ARCHIVE

  • Last modified 14 days ago (Oct. 4, 2018)

MORE

Lifelong friends celebrate 75 years

Staff writer

Joan Meyer and Jean Pierce, both 93 years old, represented the class of 1943 in the Old Settlers’ Day parade. They were celebrating the 75th anniversary of their high school graduation.

Jean and Joan both grew up in Marion. Jean’s family moved to town when her father, Leon Knight, became manager of the new Penney’s Store. Joan’s father, Ollie Wight, was the town marshal for 16 years and later joined his wife as owner and operator of Thompson Funeral Home. The two men were friends.

The girls both grew up on the hill and went to the hill school. The valley students joined them in junior high. They did the usual things together, playing ball and going to parties and school events.

Joan likes to tell people that she grew up in a funeral home.

“We couldn’t have slumber parties there because somebody might die,” Jean recalled.

When Ollie was town marshal, he owned his own vehicle with a police siren. Joan said sometimes she and Jean and other friends would drive around town in the cop car and scare suspicious-acting people away.

“We tried to keep the town pure,” Jean said.

“Yes, and we had a lot of fun, too,” Joan said.

They were in high school during World War II and learned how to entertain themselves.

Both girls married men who became prominent businessmen in Marion. Jean married Bud Pierce in 1946, and Joan married Bill Meyer in 1949. They took part in each other’s wedding.

Jean’s husband, Bud, bought the Conoco gas station at the corner of Walnut and Main Sts. and later established Pierce Oil Co. on South Third St. Joan’s husband, Bill, joined Hoch Publishing Co. at the Marion County Record and later purchased it.

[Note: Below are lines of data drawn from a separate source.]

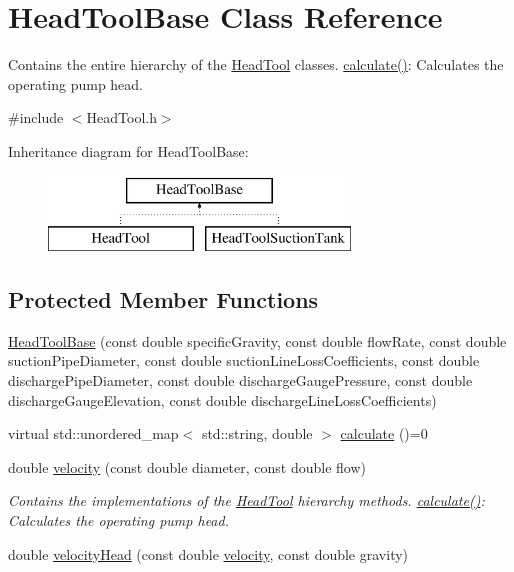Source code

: \hypertarget{class_head_tool_base}{}\section{Head\+Tool\+Base Class Reference}
\label{class_head_tool_base}


Contains the entire hierarchy of the \hyperlink{class_head_tool}{Head\+Tool} classes. \hyperlink{class_head_tool_base_ab8df8f908827ce45dc5e769ea0e10f0b}{calculate()}\+: Calculates the operating pump head.  




{\ttfamily \#include $<$Head\+Tool.\+h$>$}

Inheritance diagram for Head\+Tool\+Base\+:\begin{figure}[H]
\begin{center}
\leavevmode
\includegraphics[height=2.000000cm]{d5/dc5/class_head_tool_base}
\end{center}
\end{figure}
\subsection*{Protected Member Functions}
\begin{DoxyCompactItemize}
\item 
\hyperlink{class_head_tool_base_ae5bb2325e1266c64b16937d964aea14f}{Head\+Tool\+Base} (const double specific\+Gravity, const double flow\+Rate, const double suction\+Pipe\+Diameter, const double suction\+Line\+Loss\+Coefficients, const double discharge\+Pipe\+Diameter, const double discharge\+Gauge\+Pressure, const double discharge\+Gauge\+Elevation, const double discharge\+Line\+Loss\+Coefficients)
\item 
virtual std\+::unordered\+\_\+map$<$ std\+::string, double $>$ \hyperlink{class_head_tool_base_ab8df8f908827ce45dc5e769ea0e10f0b}{calculate} ()=0
\item 
double \hyperlink{class_head_tool_base_ab79bb695c514b740d9ea01df60b68a23}{velocity} (const double diameter, const double flow)
\begin{DoxyCompactList}\small\item\em Contains the implementations of the \hyperlink{class_head_tool}{Head\+Tool} hierarchy methods. \hyperlink{class_head_tool_base_ab8df8f908827ce45dc5e769ea0e10f0b}{calculate()}\+: Calculates the operating pump head. \end{DoxyCompactList}\item 
double \hyperlink{class_head_tool_base_a1dbece05fc1a248fa2aa64b6f09602f6}{velocity\+Head} (const double \hyperlink{class_head_tool_base_ab79bb695c514b740d9ea01df60b68a23}{velocity}, const double gravity)
\end{DoxyCompactItemize}
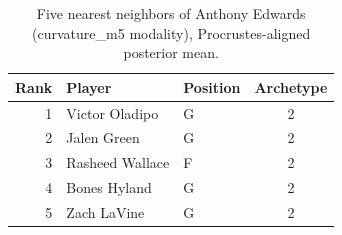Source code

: \begin{table}[htbp]
  \centering\small
  \begin{tabular}{rllc}
    \toprule
    Rank & Player & Position & Archetype \\
    \midrule
    1 & Victor Oladipo & G & 2 \\
    2 & Jalen Green & G & 2 \\
    3 & Rasheed Wallace & F & 2 \\
    4 & Bones Hyland & G & 2 \\
    5 & Zach LaVine & G & 2 \\
    \bottomrule
  \end{tabular}
  \caption{Five nearest neighbors of Anthony Edwards (curvature_m5 modality), Procrustes-aligned posterior mean.}
  \label{tab:Anthony_Edwards_neighbors_curvature_m5}
\end{table}

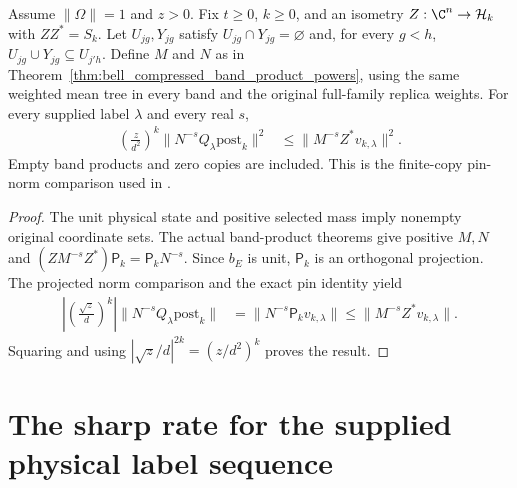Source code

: \begin{theorem}
    \label{thm:selected_bell_post_inverse_transport}
    \leanok
    Assume $\|\Omega\|=1$ and $z>0$. Fix $t\ge0$, $k\ge0$, and an
    isometry $Z:\C^n\to\mathcal H_k$ with $ZZ^*=S_k$.
    Let $U_{jg},Y_{jg}$ satisfy $U_{jg}\cap Y_{jg}=\varnothing$ and,
    for every $g<h$, $U_{jg}\cup Y_{jg}\subseteq U_{j'h}$.
    Define $M$ and $N$ as in
    Theorem~\ref{thm:bell_compressed_band_product_powers}, using the same
    weighted mean tree in every band and the original full-family
    replica weights. For every supplied label $\lambda$ and every
    real $s$,
    \begin{align*}
        \left(\frac z{d^2}\right)^k
          \|N^{-s}Q_\lambda\mathrm{post}_k\|^2
        &\le\|M^{-s}Z^*v_{k,\lambda}\|^2.
    \end{align*}
    Empty band products and zero copies are included. This is the
    finite-copy pin-norm comparison used in
    \cite[\texttt{07-comparators.tex}, lines 283--308 and 383--418]{OpenAI2026AreaLaw}.
\end{theorem}
\begin{proof}
    \leanok
    The unit physical state and positive selected mass imply nonempty
    original coordinate sets. The actual band-product theorems give
    positive $M,N$ and
    $(ZM^{-s}Z^*)\mathsf P_k=\mathsf P_kN^{-s}$.
    Since $b_E$ is unit, $\mathsf P_k$ is an orthogonal projection.
    The projected norm comparison and the exact pin identity yield
    \begin{align*}
        \left|\left(\frac{\sqrt z}{d}\right)^k\right|
          \|N^{-s}Q_\lambda\mathrm{post}_k\|
        &=\|N^{-s}\mathsf P_kv_{k,\lambda}\|
          \le\|M^{-s}Z^*v_{k,\lambda}\|.
    \end{align*}
    Squaring and using $|\sqrt z/d|^{2k}=(z/d^2)^k$ proves the result.
\end{proof}

\section{The sharp rate for the supplied physical label sequence}
\label{sec:physical_sharp_supplied_sequence}

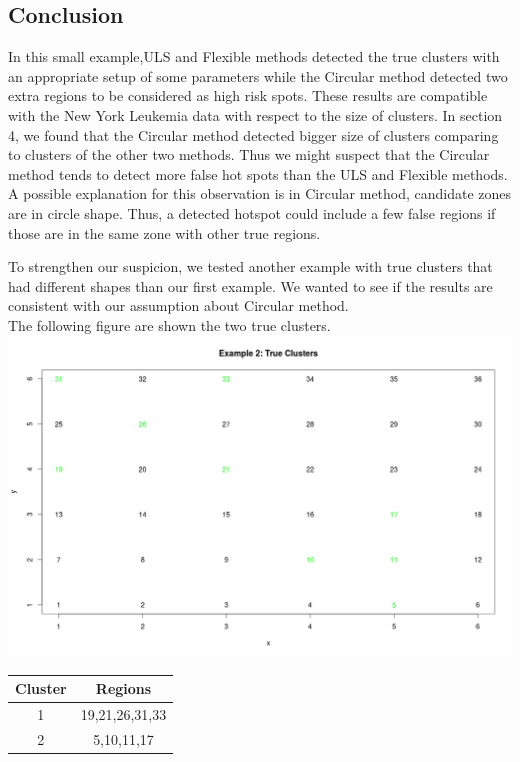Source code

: \documentclass[12pt]{article}
\begin{document}
\subsection{Conclusion}

In this small example,ULS and Flexible methods detected the true clusters with an appropriate setup of some parameters while the Circular method detected two extra regions to be considered as high risk spots. These results are compatible with the New York Leukemia data with respect to the size of clusters. In section 4, we found that the Circular method detected bigger size of clusters comparing to clusters of the other two methods. Thus we might suspect that the Circular method tends to detect more false hot spots than the ULS and Flexible methods. A possible explanation for this observation is in Circular method, candidate zones are in circle shape. Thus, a detected hotspot could include a few false regions if those are in the same zone with other true regions.  

To strengthen our suspicion, we tested another example with true clusters that had different shapes than our first example. We wanted to see if the results are consistent with our assumption about Circular method.\\ 
The following figure are shown the two true clusters.\\
\includegraphics[scale=0.2]{ex2_true}\\

\hspace{4cm}\begin{tabular}{|c|c|}
	\hline
	Cluster & Regions \\
	\hline
	1 & 19,21,26,31,33 \\
	2 & 5,10,11,17 \\ \hline
\end{tabular} \\
\end{document}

The two women went separate ways after marrying. Joan was bookkeeper for W.J. Small Co. for nine years, and then became involved at the Record, where she still shows up on a regular basis to assist staffers. Jean worked at Farmers and Drovers Bank for seven years and as a clerk to the probate judge for another seven years.

The deaths of their husbands — Bill in 2006 and Bud in 2007 — brought the women back together.

They go to the senior center together almost every day, sit in church together, and eat Sunday dinner together.

Norma Kline sees them often at the center.

“Those two women are so delightful,” she said. “They have so many stories to tell.”

They talk on the phone a lot.

“We have to keep reminding each other of what day it is or who is going to drive,” Joan said.

“I feel Joan will always be here for me,” Jean said. “If I have problems, I can count on her.”

“I feel the same way, with Jean” Joan said. “Our feelings are mutual.”